### Assigned task
Could you print the lines below exactly, from the one holding "Nolan Arenado | STL | 3B" through the last line, with no other output?
--- Input data Enclosed Below ---
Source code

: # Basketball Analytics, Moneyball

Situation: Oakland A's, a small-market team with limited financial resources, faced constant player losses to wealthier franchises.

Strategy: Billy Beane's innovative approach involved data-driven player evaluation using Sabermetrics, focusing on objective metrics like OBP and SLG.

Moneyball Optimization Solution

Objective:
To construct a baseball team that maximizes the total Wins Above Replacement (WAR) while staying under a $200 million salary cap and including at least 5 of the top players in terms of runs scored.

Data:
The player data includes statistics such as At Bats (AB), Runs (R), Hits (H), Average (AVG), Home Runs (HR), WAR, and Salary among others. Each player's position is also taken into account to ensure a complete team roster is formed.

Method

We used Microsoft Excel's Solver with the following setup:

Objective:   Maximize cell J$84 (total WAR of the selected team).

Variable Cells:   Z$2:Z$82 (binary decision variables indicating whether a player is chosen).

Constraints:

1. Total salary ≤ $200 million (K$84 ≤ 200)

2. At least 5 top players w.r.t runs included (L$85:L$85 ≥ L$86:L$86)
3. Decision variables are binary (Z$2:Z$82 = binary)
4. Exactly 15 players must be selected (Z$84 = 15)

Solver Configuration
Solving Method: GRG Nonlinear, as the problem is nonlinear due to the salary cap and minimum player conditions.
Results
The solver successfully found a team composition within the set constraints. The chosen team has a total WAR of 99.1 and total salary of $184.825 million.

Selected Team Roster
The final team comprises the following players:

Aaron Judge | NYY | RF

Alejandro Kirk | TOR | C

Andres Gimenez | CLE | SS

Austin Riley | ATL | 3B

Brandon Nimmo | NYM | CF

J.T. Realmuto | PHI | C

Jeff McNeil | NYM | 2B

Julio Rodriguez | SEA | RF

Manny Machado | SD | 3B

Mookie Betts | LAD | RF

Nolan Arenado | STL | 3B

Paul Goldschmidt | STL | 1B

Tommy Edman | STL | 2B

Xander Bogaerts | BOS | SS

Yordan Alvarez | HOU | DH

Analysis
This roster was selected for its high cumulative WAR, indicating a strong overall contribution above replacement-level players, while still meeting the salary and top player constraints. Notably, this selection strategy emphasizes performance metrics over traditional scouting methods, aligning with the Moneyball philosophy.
--- End of Enclosed Input data ---
### Exercise solution
Nolan Arenado | STL | 3B

Paul Goldschmidt | STL | 1B

Tommy Edman | STL | 2B

Xander Bogaerts | BOS | SS

Yordan Alvarez | HOU | DH

Analysis
This roster was selected for its high cumulative WAR, indicating a strong overall contribution above replacement-level players, while still meeting the salary and top player constraints. Notably, this selection strategy emphasizes performance metrics over traditional scouting methods, aligning with the Moneyball philosophy.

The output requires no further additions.